(Dataset entries)

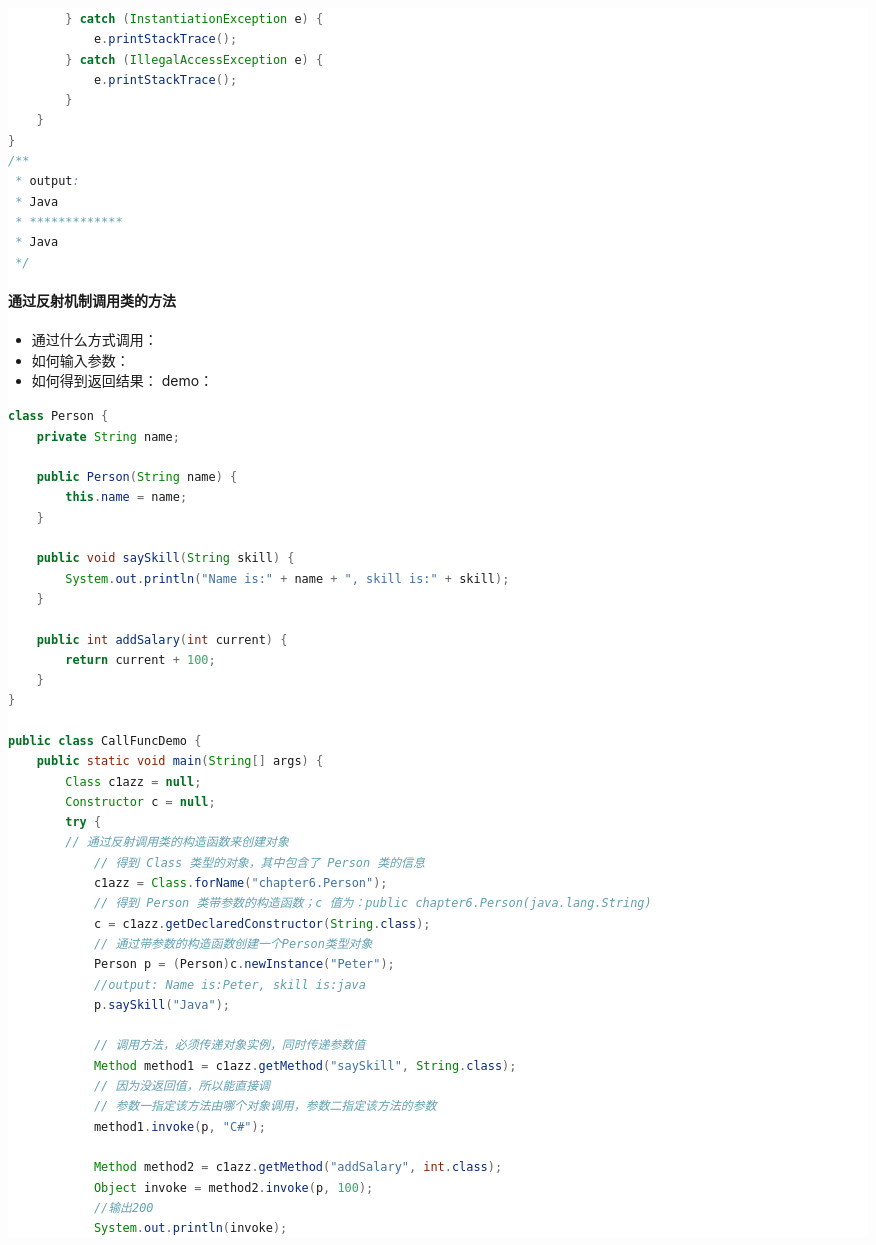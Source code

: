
 ```java
		} catch (InstantiationException e) {
			e.printStackTrace();
		} catch (IllegalAccessException e) {
			e.printStackTrace();
		}
	}
}
/**
 * output:
 * Java
 * *************
 * Java
 */
```



#### 通过反射机制调用类的方法
- 通过什么方式调用：
- 如何输入参数：
- 如何得到返回结果：
demo：
```java
class Person {
	private String name;

	public Person(String name) {
		this.name = name;
	}

	public void saySkill(String skill) {
		System.out.println("Name is:" + name + ", skill is:" + skill);
	}

	public int addSalary(int current) {
		return current + 100;
	}
}

public class CallFuncDemo {
	public static void main(String[] args) {
		Class c1azz = null;
		Constructor c = null;
		try {
		// 通过反射调用类的构造函数来创建对象
			// 得到 Class 类型的对象，其中包含了 Person 类的信息
			c1azz = Class.forName("chapter6.Person");
			// 得到 Person 类带参数的构造函数；c 值为：public chapter6.Person(java.lang.String)
			c = c1azz.getDeclaredConstructor(String.class);
			// 通过带参数的构造函数创建一个Person类型对象
			Person p = (Person)c.newInstance("Peter");
			//output: Name is:Peter, skill is:java
			p.saySkill("Java");

			// 调用方法，必须传递对象实例，同时传递参数值
			Method method1 = c1azz.getMethod("saySkill", String.class);
			// 因为没返回值，所以能直接调
			// 参数一指定该方法由哪个对象调用，参数二指定该方法的参数
            method1.invoke(p, "C#");
            
            Method method2 = c1azz.getMethod("addSalary", int.class);
            Object invoke = method2.invoke(p, 100);
            //输出200
			System.out.println(invoke);
```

**Assigned task:**
Reproduce all the entries that precede this task, word for word, minus any pictures.

**Answer below:**
Source code

:
 ```java
		} catch (InstantiationException e) {
			e.printStackTrace();
		} catch (IllegalAccessException e) {
			e.printStackTrace();
		}
	}
}
/**
 * output:
 * Java
 * *************
 * Java
 */
```



#### 通过反射机制调用类的方法
- 通过什么方式调用：
- 如何输入参数：
- 如何得到返回结果：
demo：
```java
class Person {
	private String name;

	public Person(String name) {
		this.name = name;
	}

	public void saySkill(String skill) {
		System.out.println("Name is:" + name + ", skill is:" + skill);
	}

	public int addSalary(int current) {
		return current + 100;
	}
}

public class CallFuncDemo {
	public static void main(String[] args) {
		Class c1azz = null;
		Constructor c = null;
		try {
		// 通过反射调用类的构造函数来创建对象
			// 得到 Class 类型的对象，其中包含了 Person 类的信息
			c1azz = Class.forName("chapter6.Person");
			// 得到 Person 类带参数的构造函数；c 值为：public chapter6.Person(java.lang.String)
			c = c1azz.getDeclaredConstructor(String.class);
			// 通过带参数的构造函数创建一个Person类型对象
			Person p = (Person)c.newInstance("Peter");
			//output: Name is:Peter, skill is:java
			p.saySkill("Java");

			// 调用方法，必须传递对象实例，同时传递参数值
			Method method1 = c1azz.getMethod("saySkill", String.class);
			// 因为没返回值，所以能直接调
			// 参数一指定该方法由哪个对象调用，参数二指定该方法的参数
            method1.invoke(p, "C#");
            
            Method method2 = c1azz.getMethod("addSalary", int.class);
            Object invoke = method2.invoke(p, 100);
            //输出200
			System.out.println(invoke);
```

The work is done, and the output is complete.